G1 - Está mais difícil ser artista no Brasil conturbado de hoje?
Emanuelle Araújo - A gente se inspira nos conflitos. Eles nos fazem ir mais fundo ao pensar sobre o que está acontecendo. A arte também parte da crise. Acho que em momentos difíceis podem acontecer coisas maravilhosas. Mas isso requer coragem. Precisamos estar atentos, fortes e sensíveis à verdade das coisas, ao coletivo. Ser artista no mundo é um ato de coragem. Ser artista num momento de crise é um ato de coragem, força e poder.
G1 - Acha que está faltando coragem no meio artístico?
Emanuelle Araújo - Quem sou eu pra dizer o que falta? Não me levo muito a sério para dizer isso. Percebo que as pessoas estão pensando mais. O que eu desejo é que o pensamento não fique só na superfície, que vá fundo, que as pessoas busquem pesquisar, saber mais sobre tudo.
G1 - No ano passado, você gravou com Nanda Costa ‘Me erra’, uma música que fala sobre desvantagens na fama. Em que medida a falta de privacidade te incomoda?

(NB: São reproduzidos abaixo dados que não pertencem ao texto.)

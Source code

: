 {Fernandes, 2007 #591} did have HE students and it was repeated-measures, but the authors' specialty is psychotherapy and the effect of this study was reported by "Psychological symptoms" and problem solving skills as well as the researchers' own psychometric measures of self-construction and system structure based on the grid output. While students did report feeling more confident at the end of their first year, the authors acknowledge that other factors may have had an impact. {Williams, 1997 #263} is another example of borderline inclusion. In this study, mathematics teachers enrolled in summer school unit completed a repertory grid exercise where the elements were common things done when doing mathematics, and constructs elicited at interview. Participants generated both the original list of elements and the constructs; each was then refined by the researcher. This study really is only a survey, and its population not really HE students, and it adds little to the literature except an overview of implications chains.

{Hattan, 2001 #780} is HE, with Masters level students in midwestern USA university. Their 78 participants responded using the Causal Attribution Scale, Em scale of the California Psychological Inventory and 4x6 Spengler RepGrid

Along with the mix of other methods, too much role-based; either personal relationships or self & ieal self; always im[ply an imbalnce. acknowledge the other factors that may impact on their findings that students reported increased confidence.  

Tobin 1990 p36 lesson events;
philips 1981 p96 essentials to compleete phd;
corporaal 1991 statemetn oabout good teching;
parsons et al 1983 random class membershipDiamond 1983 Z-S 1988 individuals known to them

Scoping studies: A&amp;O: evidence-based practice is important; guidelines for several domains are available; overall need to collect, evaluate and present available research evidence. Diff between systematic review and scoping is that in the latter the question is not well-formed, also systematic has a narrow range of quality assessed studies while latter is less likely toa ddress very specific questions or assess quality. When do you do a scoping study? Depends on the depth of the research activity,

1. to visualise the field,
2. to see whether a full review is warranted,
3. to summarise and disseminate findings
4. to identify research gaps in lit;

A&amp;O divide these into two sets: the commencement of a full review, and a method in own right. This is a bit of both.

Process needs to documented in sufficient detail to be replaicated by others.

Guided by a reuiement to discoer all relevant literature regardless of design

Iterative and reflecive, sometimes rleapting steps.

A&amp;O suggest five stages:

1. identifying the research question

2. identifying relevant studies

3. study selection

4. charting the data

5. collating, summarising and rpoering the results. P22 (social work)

Emanuelle Araújo - Para falar a verdade, isso não me afeta tanto. Meu jeito de ser é tão simples, claro e direto que eu sinto que a imprensa me respeita bastante até. Eu passo por essas coisas sendo direta e franca. Lido com todas as pessoas do mesmo jeito, isso me conforta. Essa glamourização da vida pessoal depende muito de como o artista se comporta.